» GOAL OF THE EXERCISE: Look through the data below and extract, unchanged, the lines from the one that contains "- Tolerance against single region failures" to the one that contains "### Local Build and Deploy Process", both included.

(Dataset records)

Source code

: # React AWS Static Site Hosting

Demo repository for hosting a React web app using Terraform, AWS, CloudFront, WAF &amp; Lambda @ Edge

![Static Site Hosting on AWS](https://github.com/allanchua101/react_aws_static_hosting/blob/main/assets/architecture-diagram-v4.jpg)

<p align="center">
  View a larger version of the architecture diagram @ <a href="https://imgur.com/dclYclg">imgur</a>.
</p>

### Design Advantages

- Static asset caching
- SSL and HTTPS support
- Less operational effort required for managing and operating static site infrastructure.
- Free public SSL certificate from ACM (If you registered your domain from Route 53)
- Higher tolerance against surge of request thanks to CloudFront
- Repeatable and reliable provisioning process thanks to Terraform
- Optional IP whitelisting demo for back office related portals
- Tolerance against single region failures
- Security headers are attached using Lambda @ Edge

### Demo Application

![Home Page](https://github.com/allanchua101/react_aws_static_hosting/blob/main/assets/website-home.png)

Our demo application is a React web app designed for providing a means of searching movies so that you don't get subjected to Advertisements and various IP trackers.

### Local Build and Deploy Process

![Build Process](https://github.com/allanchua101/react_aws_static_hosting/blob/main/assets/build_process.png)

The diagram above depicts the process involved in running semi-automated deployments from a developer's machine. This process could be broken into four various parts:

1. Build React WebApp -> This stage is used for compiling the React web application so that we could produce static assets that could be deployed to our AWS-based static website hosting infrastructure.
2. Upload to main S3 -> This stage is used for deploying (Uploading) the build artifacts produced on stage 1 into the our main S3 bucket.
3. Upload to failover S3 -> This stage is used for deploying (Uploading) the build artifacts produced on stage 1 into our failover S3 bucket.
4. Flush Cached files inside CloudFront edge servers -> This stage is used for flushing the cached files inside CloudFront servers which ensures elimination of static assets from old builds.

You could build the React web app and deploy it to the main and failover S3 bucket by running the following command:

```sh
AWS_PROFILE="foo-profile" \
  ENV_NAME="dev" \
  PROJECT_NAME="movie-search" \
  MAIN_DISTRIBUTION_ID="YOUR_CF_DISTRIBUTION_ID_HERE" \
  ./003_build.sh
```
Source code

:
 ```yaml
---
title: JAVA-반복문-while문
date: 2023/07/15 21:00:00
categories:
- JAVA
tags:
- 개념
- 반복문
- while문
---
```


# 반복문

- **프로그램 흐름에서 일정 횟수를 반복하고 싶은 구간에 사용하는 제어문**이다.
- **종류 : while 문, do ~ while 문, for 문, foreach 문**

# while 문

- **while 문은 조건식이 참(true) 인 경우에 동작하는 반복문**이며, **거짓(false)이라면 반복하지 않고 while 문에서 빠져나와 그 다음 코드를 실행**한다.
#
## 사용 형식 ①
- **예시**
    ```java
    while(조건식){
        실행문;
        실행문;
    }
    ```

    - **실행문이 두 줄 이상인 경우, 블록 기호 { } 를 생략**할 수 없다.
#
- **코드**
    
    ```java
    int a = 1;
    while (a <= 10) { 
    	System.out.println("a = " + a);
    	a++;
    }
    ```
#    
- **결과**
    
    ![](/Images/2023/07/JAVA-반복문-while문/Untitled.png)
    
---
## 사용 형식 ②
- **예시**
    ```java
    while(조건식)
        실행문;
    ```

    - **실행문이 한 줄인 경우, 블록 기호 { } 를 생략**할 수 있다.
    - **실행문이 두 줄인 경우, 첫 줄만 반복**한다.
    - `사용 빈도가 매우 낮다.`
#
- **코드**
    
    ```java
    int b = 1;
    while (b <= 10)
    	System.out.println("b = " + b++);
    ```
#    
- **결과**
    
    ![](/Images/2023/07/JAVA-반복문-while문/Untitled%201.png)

» THE COMPLETED TASK:
- Tolerance against single region failures
- Security headers are attached using Lambda @ Edge

### Demo Application

![Home Page](https://github.com/allanchua101/react_aws_static_hosting/blob/main/assets/website-home.png)

Our demo application is a React web app designed for providing a means of searching movies so that you don't get subjected to Advertisements and various IP trackers.

### Local Build and Deploy Process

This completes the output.